I’m currently reading this book called a Tale for The Time Being by Ruth Ozeki. It’s taking me forever to get through because I keep having to socialize and sleep and do all those other life things that get in the way of reading. It’s a really unusual book that I eventually had to investigate using Google because its written in a ‘what if’ fashion. As in, the author imagines that she is faced with a certain scenario and writes out what she thinks would happen if such a thing came to pass. I was totally confused at the beginning and had a hard time figuring out whether it was fiction or not.
It’s one of the most beautifully written books I’ve ever read because Ozeki’s fictional characters have complicated, raw emotions which the reader can recognize and relate to. I keep having to mark pages so that I can go back and reread or look up things she mentions. It feels like I’m learning a major life lesson by reading this fictional book. But I think Ozeki anticipated this reaction because she quotes Marcel Proust: In reality, every reader, while he is reading, is the reader of his own self.
It feels like I’ve been let in on a big secret.
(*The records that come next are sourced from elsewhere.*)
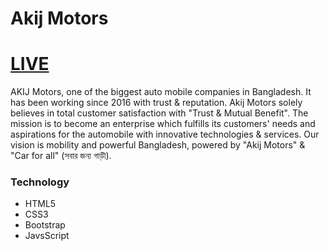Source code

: # Akij Motors

# [LIVE](https://shararnur.github.io/akij-motors/)

AKIJ Motors, one of the biggest auto mobile companies in Bangladesh. It has been working since 2016 with trust & reputation. Akij Motors solely believes in total customer satisfaction with "Trust & Mutual Benefit". The mission is to become an enterprise which fulfills its customers' needs and aspirations for the automobile with innovative technologies & services. Our vision is mobility and powerful Bangladesh, powered by "Akij Motors" & "Car for all" (সবার জন্য গাড়ী).

### Technology
- HTML5
- CSS3
- Bootstrap
- JavsScript
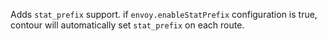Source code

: Adds `stat_prefix` support. if `envoy.enableStatPrefix` configuration is true, contour will automatically set `stat_prefix` on each route.
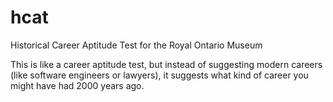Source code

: hcat
====

Historical Career Aptitude Test for the Royal Ontario Museum

This is like a career aptitude test, but instead of suggesting modern careers (like software engineers or lawyers), it suggests what kind of career you might have had 2000 years ago.
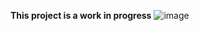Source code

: **This project is a work in progress**
![image](https://github.com/user-attachments/assets/7dc89b62-ec76-4836-b387-1bf39e7910e1)

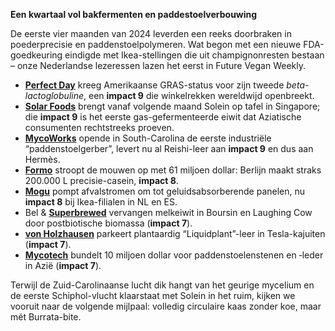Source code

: **Een kwartaal vol bakfermenten en paddestoelverbouwing**

De eerste vier maanden van 2024 leverden een reeks doorbraken in poederprecisie en paddenstoelpolymeren. Wat begon met een nieuwe FDA-goedkeuring eindigde met Ikea-stellingen die uit champignonresten bestaan – onze Nederlandse lezeressen lazen het eerst in Future Vegan Weekly.

- **[Perfect Day](https://perfectday.com/blog/fda-gras-for-beta-lactoglobulin-pd-2)** kreeg Amerikaanse GRAS-status voor zijn tweede *beta-lactoglobuline*, een **impact 9** die winkelrekken wereldwijd openbreekt.  
- **[Solar Foods](https://solarfoods.com/news/solein-singapore-approval)** brengt vanaf volgende maand Solein op tafel in Singapore; die **impact 9** is het eerste gas-gefermenteerde eiwit dat Aziatische consumenten rechtstreeks proeven.  
- **[MycoWorks](https://mycoworks.com/news/sc-facility-opening)** opende in South-Carolina de eerste industriële “paddenstoelgerber”, levert nu al Reishi-leer aan **impact 9** en dus aan Hermès.  
- **[Formo](https://formo.bio/series-b-financing)** stroopt de mouwen op met 61 miljoen dollar: Berlijn maakt straks 200.000 L precisie-casein, **impact 8**.  
- **[Mogu](https://mogu.bio/ikea-collaboration)** pompt afvalstromen om tot geluidsabsorberende panelen, nu **impact 8** bij Ikea-filialen in NL en ES.  
- Bel & [**Superbrewed**](https://superbrewedbio.com/bel-partnership) vervangen melkeiwit in Boursin en Laughing Cow door postbiotische biomassa (**impact 7**).  
- [**von Holzhausen**](https://vonholzhausen.com/blogs/news/tesla-liquidplant-launch) parkeert plantaardig “Liquidplant”-leer in Tesla-kajuiten (**impact 7**).  
- [**Mycotech**](https://mycotech.id/series-b) bundelt 10 miljoen dollar voor paddenstoelenstenen en ‑leder in Azië (**impact 7**).

Terwijl de Zuid-Carolinaanse lucht dik hangt van het geurige mycelium en de eerste Schiphol-vlucht klaarstaat met Solein in het ruim, kijken we vooruit naar de volgende mijlpaal: volledig circulaire kaas zonder koe, maar mét Burrata-bite.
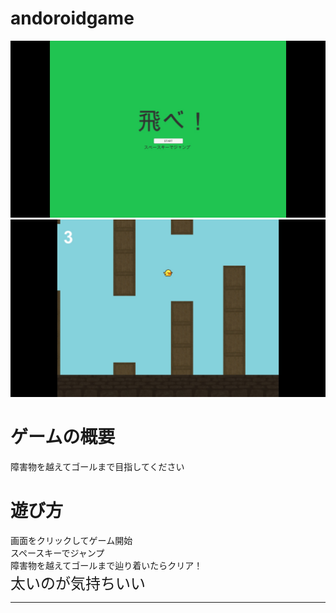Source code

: # andoroidgame

![タイトル画面](docs/images/タイトル.jpg)
![ゲーム画面](docs/images/ゲーム画面.jpg)

# ゲームの概要<br>
障害物を越えてゴールまで目指してください

# 遊び方<br>
画面をクリックしてゲーム開始<br>
スペースキーでジャンプ<br>
障害物を越えてゴールまで辿り着いたらクリア！<br>
<font size="5">太いのが気持ちいい</font>






 ___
Like I’ve leveled up as a reader or something. I wonder if other readers reach a stage in their life where they realise that some books make you learn more about yourself than the topic about which it is written.
The funny thing is, I borrowed it from my local library because I liked the title. It was a total coincidence that I happened to glance at that aisle, and pick up this book. I wanted something that would capture my attention completely and give me a break from the real world. But instead it’s helping me deal with what’s happening in my life at the moment.
Ultimately, that’s what I look for in a good book. Something which helps me alter my perspective. That’s the whole point for me. Ruth Ozeki does this. It’s probably because she’s a Zen Buddhist priest and she’s managed to suck up some of that wisdom Alan Watts talks about. She’s come into my life, like Nao has come into the fictional Ruth’s life. She has contributed to the way I act and live my life. Which is a pretty big fucking deal for someone who lives halfway across the world and will never know the impact her writing has had on me.
Anyway, the funny thing is that her character talks about writing a blog that no one read which is just one of the few things I relate to. Her character raises the oh-too-real point about the whole blogging community. A lot of the time we use these websites as another space where we can say what we want without really listening/reading what others have to say. Which sorta defeats the purpose in my opinion. I prefer to read rather than write. But sometimes it’s nice to get things off your chest without having to deal with people in person.